* **Problem to work on**
Look through the entries that follow and return each line that has the string "Käse".

Records drawn from a dataset
[Start of section]

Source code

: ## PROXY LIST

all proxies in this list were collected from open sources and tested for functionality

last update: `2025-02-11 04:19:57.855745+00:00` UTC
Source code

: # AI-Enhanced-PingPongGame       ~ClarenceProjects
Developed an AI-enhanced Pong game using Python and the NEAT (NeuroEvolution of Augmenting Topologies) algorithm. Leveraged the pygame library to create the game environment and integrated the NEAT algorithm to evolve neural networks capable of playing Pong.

[End of section]
[Start of section]

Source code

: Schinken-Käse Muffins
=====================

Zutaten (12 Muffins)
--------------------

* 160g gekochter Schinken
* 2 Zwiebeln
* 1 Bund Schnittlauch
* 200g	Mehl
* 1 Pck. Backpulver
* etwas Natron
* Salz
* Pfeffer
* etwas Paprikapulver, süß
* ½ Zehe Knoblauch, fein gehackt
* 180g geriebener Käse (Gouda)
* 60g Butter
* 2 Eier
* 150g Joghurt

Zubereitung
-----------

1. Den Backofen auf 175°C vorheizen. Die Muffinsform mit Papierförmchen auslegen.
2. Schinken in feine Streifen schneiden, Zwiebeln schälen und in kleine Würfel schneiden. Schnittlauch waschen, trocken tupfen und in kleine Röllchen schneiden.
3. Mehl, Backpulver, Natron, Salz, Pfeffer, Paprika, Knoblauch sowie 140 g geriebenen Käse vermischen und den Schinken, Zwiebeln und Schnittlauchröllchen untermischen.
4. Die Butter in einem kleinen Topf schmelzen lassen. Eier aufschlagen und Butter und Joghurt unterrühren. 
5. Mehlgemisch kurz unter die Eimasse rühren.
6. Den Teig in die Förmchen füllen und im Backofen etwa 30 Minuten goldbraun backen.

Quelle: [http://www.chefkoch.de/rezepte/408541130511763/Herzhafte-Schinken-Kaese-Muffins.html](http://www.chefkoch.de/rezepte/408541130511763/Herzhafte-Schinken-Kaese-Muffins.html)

[End of section]

* **Result of the task**
: Schinken-Käse Muffins
* 180g geriebener Käse (Gouda)
3. Mehl, Backpulver, Natron, Salz, Pfeffer, Paprika, Knoblauch sowie 140 g geriebenen Käse vermischen und den Schinken, Zwiebeln und Schnittlauchröllchen untermischen.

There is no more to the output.